Rewrite \( y + x^{2}+0.1x\leq - 0.6 \) as \( y\leq -x^{2}-0.1x - 0.6 \), which is a quadratic inequality representing the region below (or on) the parabola \( y=-x^{2}-0.1x - 0.6 \). The parabola \( y =-x^{2}-0.1x - 0.6 \) opens downwards (since the coefficient of \( x^{2}\) is - 1<0). The vertex of the parabola \( y = ax^{2}+bx + c\) is at \( x=-\frac{b}{2a}\), here \( a=-1\), \( b = - 0.1\), so \( x=-\frac{-0.1}{2\times(-1)}=-\frac{0.1}{2}=-0.05\). Substitute \( x = - 0.05\) into the parabola equation: \( y=-(-0.05)^{2}-0.1\times(-0.05)-0.6=-0.0025 + 0.005-0.6=-0.5975\). So the vertex is at \((-0.05,-0.5975)\).
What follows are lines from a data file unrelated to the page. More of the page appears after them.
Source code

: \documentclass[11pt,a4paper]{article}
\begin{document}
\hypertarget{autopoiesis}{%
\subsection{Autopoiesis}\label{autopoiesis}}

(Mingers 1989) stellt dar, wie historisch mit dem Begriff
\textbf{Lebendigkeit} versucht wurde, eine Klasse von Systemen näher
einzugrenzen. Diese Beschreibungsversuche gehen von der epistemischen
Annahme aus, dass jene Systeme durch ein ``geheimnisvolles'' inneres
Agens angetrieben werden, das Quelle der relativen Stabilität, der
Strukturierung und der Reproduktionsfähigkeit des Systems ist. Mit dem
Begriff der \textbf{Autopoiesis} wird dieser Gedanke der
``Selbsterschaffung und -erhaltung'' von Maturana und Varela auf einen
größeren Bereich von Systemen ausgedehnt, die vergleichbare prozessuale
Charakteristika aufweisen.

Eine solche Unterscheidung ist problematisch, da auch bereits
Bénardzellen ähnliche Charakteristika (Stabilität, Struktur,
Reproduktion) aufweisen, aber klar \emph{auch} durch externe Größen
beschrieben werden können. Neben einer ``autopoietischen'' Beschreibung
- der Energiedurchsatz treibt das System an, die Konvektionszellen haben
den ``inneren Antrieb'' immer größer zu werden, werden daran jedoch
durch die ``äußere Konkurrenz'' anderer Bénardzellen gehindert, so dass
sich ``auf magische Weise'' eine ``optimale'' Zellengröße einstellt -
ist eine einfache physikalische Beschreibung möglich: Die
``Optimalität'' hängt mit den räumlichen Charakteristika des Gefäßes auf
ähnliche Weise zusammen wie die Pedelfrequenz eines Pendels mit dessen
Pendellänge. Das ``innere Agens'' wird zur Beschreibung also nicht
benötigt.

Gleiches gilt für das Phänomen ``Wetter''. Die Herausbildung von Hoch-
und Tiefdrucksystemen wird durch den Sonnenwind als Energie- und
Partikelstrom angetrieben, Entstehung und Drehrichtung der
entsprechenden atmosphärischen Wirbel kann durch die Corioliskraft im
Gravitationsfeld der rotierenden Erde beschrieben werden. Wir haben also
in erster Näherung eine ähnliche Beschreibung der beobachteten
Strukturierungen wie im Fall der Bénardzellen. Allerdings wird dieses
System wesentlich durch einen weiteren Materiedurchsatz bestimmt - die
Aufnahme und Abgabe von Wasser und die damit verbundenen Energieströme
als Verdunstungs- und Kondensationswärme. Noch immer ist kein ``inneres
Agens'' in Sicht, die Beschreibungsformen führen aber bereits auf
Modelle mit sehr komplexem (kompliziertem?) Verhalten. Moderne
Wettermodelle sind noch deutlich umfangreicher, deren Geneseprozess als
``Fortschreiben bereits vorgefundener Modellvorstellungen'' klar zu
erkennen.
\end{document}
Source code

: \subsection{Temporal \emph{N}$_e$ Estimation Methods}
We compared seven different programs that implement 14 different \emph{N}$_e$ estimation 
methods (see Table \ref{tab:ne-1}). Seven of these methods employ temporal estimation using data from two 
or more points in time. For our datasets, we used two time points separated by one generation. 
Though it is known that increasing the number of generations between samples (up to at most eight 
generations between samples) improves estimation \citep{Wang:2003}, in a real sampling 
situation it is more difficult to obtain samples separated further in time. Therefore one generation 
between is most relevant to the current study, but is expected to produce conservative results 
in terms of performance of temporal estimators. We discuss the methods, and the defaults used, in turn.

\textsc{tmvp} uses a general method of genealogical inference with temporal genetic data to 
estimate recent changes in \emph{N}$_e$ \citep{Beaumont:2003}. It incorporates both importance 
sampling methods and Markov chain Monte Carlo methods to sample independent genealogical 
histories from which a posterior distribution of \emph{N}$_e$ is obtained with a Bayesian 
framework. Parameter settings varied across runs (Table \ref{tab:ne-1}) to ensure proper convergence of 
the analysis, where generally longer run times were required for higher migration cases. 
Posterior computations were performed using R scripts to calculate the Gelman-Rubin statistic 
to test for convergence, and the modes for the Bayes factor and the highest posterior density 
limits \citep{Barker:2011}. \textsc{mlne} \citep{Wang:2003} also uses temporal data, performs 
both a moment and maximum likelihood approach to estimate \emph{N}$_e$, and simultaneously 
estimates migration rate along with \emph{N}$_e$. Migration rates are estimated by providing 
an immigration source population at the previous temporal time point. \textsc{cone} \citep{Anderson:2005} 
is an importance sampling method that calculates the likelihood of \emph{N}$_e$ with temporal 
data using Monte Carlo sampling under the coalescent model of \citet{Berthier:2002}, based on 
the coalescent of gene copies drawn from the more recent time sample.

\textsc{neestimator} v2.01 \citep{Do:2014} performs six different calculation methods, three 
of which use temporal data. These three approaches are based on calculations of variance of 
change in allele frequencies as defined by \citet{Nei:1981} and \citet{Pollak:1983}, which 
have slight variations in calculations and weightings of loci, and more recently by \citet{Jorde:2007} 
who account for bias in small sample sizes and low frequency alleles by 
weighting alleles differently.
Step3: Analyze the relationship between the two regions

For a system of inequalities \(

$$\begin{cases}y\leq2x + 2.5\\y\leq -x^{2}-0.1x - 0.6\end{cases}$$

\), the solution is the intersection of the two regions. We need to check if the region defined by \( y\leq -x^{2}-0.1x - 0.6\) is a subset of the region defined by \( y\leq2x + 2.5\) or not.

Let's take a point on the parabola \( y=-x^{2}-0.1x - 0.6\), say \( x = 0\), then \( y=-0 - 0-0.6=-0.6\). Substitute \( x = 0\), \( y=-0.6\) into the first inequality: \( - 0.6-2\times0=-0.6\leq2.5\), which is true. Let's take another point, for the parabola, when \( x=-1\), \( y=-(-1)^{2}-0.1\times(-1)-0.6=-1 + 0.1-0.6=-1.5\). Substitute into the first inequality: \( - 1.5-2\times(-1)=-1.5 + 2 = 0.5\leq2.5\), true. In general, for the parabola \( y=-x^{2}-0.1x - 0.6\), we can show that \( -x^{2}-0.1x - 0.6\leq2x + 2.5\) (by considering the difference \( (2x + 2.5)-(-x^{2}-0.1x - 0.6)=x^{2}+2.1x + 3.1\). The discriminant of \( x^{2}+2.1x + 3.1\) is \( \Delta=(2.1)^{2}-4\times1\times3.1=4.41-12.4=-7.99<0\), so \( x^{2}+2.1x + 3.1>0\) for all real \( x\), which means \( -x^{2}-0.1x - 0.6<2x + 2.5\) for all real \( x\)). So the region defined by \( y\leq -x^{2}-0.1x - 0.6\) is entirely within the region defined by \( y\leq2x + 2.5\). Therefore, the solution of the system is the same as the solution of \( y + x^{2}+0.1x\leq - 0.6\).

Now let's analyze the other options:

• Option 1: The shading does overlap (since the region of the quadratic inequality is within the linear inequality's region), so this is false.
• Option 2: The graphs (the line and the parabola) may intersect or not, but the solution is about the regions, not just the intersection of the graphs. Also, the region of the quadratic is within the linear's region, so the solution is non - empty. So this is false.
• Option 3: The parabola \( y=-x^{2}-0.1x - 0.6\) has \( y=-x^{2}-0.1x - 0.6=-(x^{2}+0.1x + 0.6)\). The discriminant of \( x^{2}+0.1x + 0.6\) is \( \Delta=(0.1)^{2}-4\times1\times0.6=0.01 - 2.4=-2.39<0\), so \( x^{2}+0.1x + 0.6>0\) for all real \( x\), so \( y=-x^{2}-0.1x - 0.6<0\) for all real \( x\). Also, from the vertex \( x=-0.05\) (negative), and when \( x = 0\), \( y=-0.6\) (negative), when \( x>0\), \( y=-x^{2}-0.1x - 0.6\) is more negative. So the region of the quadratic inequality is in quadrants where \( y<0\), and \( x\) can be negative or non - negative, but it does not cover four quadrants. So this is false.

Answer:

The solution is equal to the solution to \( y + x^{2}+0.1x\leq - 0.6\).